[GIVEN INFORMATION]

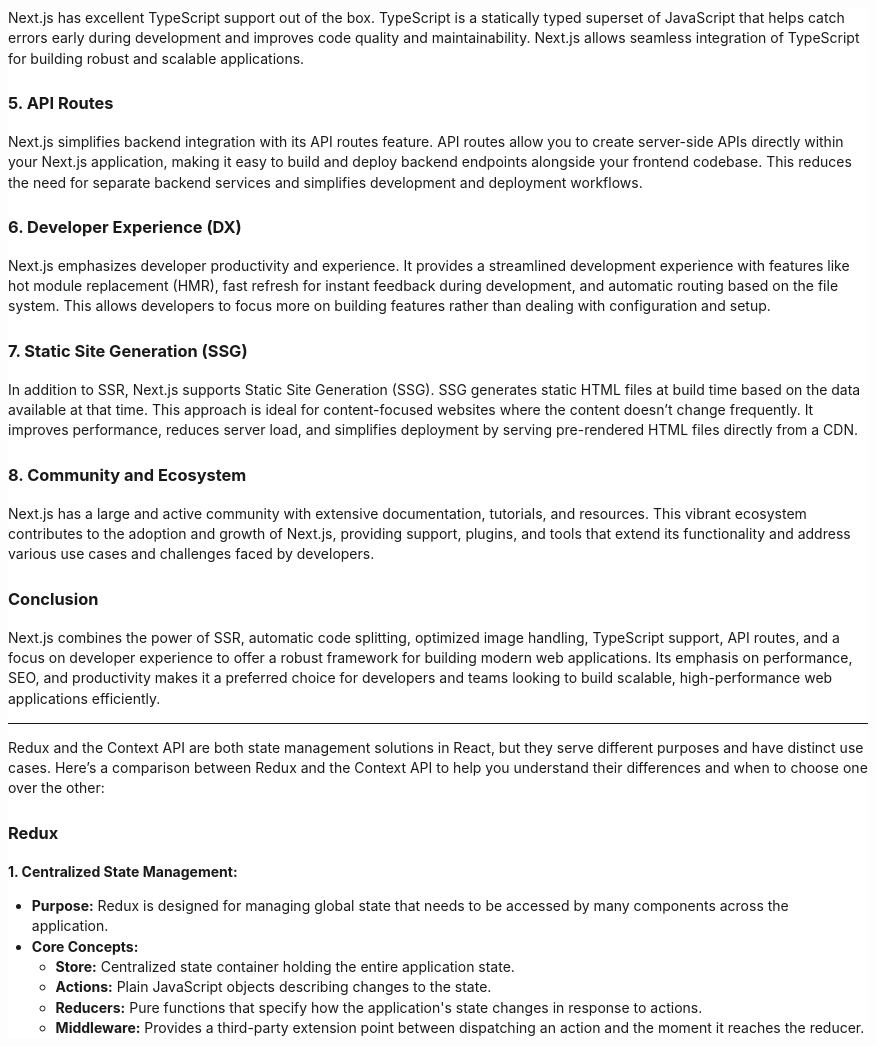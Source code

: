 Next.js has excellent TypeScript support out of the box. TypeScript is a statically typed superset of JavaScript that helps catch errors early during development and improves code quality and maintainability. Next.js allows seamless integration of TypeScript for building robust and scalable applications.

### 5. **API Routes**

Next.js simplifies backend integration with its API routes feature. API routes allow you to create server-side APIs directly within your Next.js application, making it easy to build and deploy backend endpoints alongside your frontend codebase. This reduces the need for separate backend services and simplifies development and deployment workflows.

### 6. **Developer Experience (DX)**

Next.js emphasizes developer productivity and experience. It provides a streamlined development experience with features like hot module replacement (HMR), fast refresh for instant feedback during development, and automatic routing based on the file system. This allows developers to focus more on building features rather than dealing with configuration and setup.

### 7. **Static Site Generation (SSG)**

In addition to SSR, Next.js supports Static Site Generation (SSG). SSG generates static HTML files at build time based on the data available at that time. This approach is ideal for content-focused websites where the content doesn’t change frequently. It improves performance, reduces server load, and simplifies deployment by serving pre-rendered HTML files directly from a CDN.

### 8. **Community and Ecosystem**

Next.js has a large and active community with extensive documentation, tutorials, and resources. This vibrant ecosystem contributes to the adoption and growth of Next.js, providing support, plugins, and tools that extend its functionality and address various use cases and challenges faced by developers.

### Conclusion

Next.js combines the power of SSR, automatic code splitting, optimized image handling, TypeScript support, API routes, and a focus on developer experience to offer a robust framework for building modern web applications. Its emphasis on performance, SEO, and productivity makes it a preferred choice for developers and teams looking to build scalable, high-performance web applications efficiently.

----------------------------------------------------------------------------

Redux and the Context API are both state management solutions in React, but they serve different purposes and have distinct use cases. Here’s a comparison between Redux and the Context API to help you understand their differences and when to choose one over the other:

### Redux

**1. Centralized State Management:**
- **Purpose:** Redux is designed for managing global state that needs to be accessed by many components across the application.
- **Core Concepts:**
  - **Store:** Centralized state container holding the entire application state.
  - **Actions:** Plain JavaScript objects describing changes to the state.
  - **Reducers:** Pure functions that specify how the application's state changes in response to actions.
  - **Middleware:** Provides a third-party extension point between dispatching an action and the moment it reaches the reducer.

[/GIVEN INFORMATION]

- _WHAT IS REQUIRED_
Leaving the pictures out, output all of the listing exactly.

- _TASK SOLUTION_
Source code

: Next.js has excellent TypeScript support out of the box. TypeScript is a statically typed superset of JavaScript that helps catch errors early during development and improves code quality and maintainability. Next.js allows seamless integration of TypeScript for building robust and scalable applications.

### 5. **API Routes**

Next.js simplifies backend integration with its API routes feature. API routes allow you to create server-side APIs directly within your Next.js application, making it easy to build and deploy backend endpoints alongside your frontend codebase. This reduces the need for separate backend services and simplifies development and deployment workflows.

### 6. **Developer Experience (DX)**

Next.js emphasizes developer productivity and experience. It provides a streamlined development experience with features like hot module replacement (HMR), fast refresh for instant feedback during development, and automatic routing based on the file system. This allows developers to focus more on building features rather than dealing with configuration and setup.

### 7. **Static Site Generation (SSG)**

In addition to SSR, Next.js supports Static Site Generation (SSG). SSG generates static HTML files at build time based on the data available at that time. This approach is ideal for content-focused websites where the content doesn’t change frequently. It improves performance, reduces server load, and simplifies deployment by serving pre-rendered HTML files directly from a CDN.

### 8. **Community and Ecosystem**

Next.js has a large and active community with extensive documentation, tutorials, and resources. This vibrant ecosystem contributes to the adoption and growth of Next.js, providing support, plugins, and tools that extend its functionality and address various use cases and challenges faced by developers.

### Conclusion

Next.js combines the power of SSR, automatic code splitting, optimized image handling, TypeScript support, API routes, and a focus on developer experience to offer a robust framework for building modern web applications. Its emphasis on performance, SEO, and productivity makes it a preferred choice for developers and teams looking to build scalable, high-performance web applications efficiently.

----------------------------------------------------------------------------

Redux and the Context API are both state management solutions in React, but they serve different purposes and have distinct use cases. Here’s a comparison between Redux and the Context API to help you understand their differences and when to choose one over the other:

### Redux

**1. Centralized State Management:**
- **Purpose:** Redux is designed for managing global state that needs to be accessed by many components across the application.
- **Core Concepts:**
  - **Store:** Centralized state container holding the entire application state.
  - **Actions:** Plain JavaScript objects describing changes to the state.
  - **Reducers:** Pure functions that specify how the application's state changes in response to actions.
  - **Middleware:** Provides a third-party extension point between dispatching an action and the moment it reaches the reducer.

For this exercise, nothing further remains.